_Exercise instructions_: Every line of the records that holds the word "subsection" should be copied out.

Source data
━━━━

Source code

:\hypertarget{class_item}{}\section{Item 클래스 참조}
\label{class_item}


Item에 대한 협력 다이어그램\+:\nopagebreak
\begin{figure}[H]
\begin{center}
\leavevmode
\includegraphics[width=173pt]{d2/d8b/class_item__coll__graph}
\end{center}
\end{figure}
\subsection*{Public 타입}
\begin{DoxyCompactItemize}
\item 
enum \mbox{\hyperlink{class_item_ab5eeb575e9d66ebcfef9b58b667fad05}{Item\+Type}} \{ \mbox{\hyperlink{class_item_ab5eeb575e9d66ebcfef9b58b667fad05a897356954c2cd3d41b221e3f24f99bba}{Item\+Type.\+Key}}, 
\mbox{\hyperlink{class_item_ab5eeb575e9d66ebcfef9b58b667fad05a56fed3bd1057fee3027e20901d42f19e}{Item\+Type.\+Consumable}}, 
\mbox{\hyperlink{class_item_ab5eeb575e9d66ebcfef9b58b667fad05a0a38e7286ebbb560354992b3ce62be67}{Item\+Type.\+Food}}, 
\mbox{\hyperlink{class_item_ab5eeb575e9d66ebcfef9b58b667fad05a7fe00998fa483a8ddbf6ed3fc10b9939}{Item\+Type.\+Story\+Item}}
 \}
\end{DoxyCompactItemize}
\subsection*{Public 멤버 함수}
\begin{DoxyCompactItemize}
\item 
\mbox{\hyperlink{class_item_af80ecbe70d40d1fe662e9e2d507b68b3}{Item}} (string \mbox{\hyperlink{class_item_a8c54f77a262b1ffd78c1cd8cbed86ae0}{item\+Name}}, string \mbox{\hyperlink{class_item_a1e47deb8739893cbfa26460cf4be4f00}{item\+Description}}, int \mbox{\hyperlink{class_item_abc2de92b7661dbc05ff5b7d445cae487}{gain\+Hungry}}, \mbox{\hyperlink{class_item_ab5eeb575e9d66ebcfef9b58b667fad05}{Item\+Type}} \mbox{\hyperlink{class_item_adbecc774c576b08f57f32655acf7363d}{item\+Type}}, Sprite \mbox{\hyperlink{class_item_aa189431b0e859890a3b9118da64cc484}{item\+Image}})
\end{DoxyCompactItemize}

━━━━

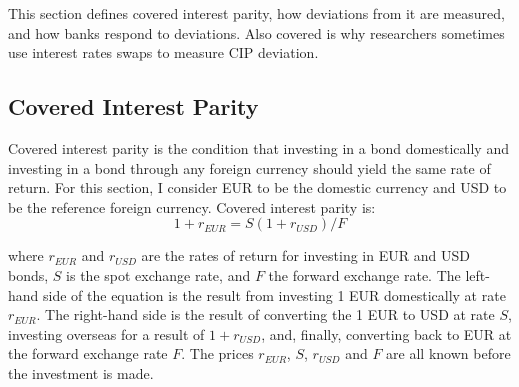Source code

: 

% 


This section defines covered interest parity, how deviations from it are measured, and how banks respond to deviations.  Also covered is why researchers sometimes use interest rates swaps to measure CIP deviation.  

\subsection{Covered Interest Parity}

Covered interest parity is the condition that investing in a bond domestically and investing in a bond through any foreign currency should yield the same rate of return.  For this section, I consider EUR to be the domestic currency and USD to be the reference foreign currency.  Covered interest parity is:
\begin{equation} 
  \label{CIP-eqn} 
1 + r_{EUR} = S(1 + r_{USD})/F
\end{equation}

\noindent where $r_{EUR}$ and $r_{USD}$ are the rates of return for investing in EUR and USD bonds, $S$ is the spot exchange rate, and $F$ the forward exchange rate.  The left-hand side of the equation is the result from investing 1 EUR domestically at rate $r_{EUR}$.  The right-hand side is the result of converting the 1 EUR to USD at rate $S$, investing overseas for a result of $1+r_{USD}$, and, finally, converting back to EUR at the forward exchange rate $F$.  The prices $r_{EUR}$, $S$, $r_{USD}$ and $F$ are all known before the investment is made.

━━━━

_Exercise response_:
\subsection*{Public 타입}
\subsection*{Public 멤버 함수}
\subsection{Covered Interest Parity}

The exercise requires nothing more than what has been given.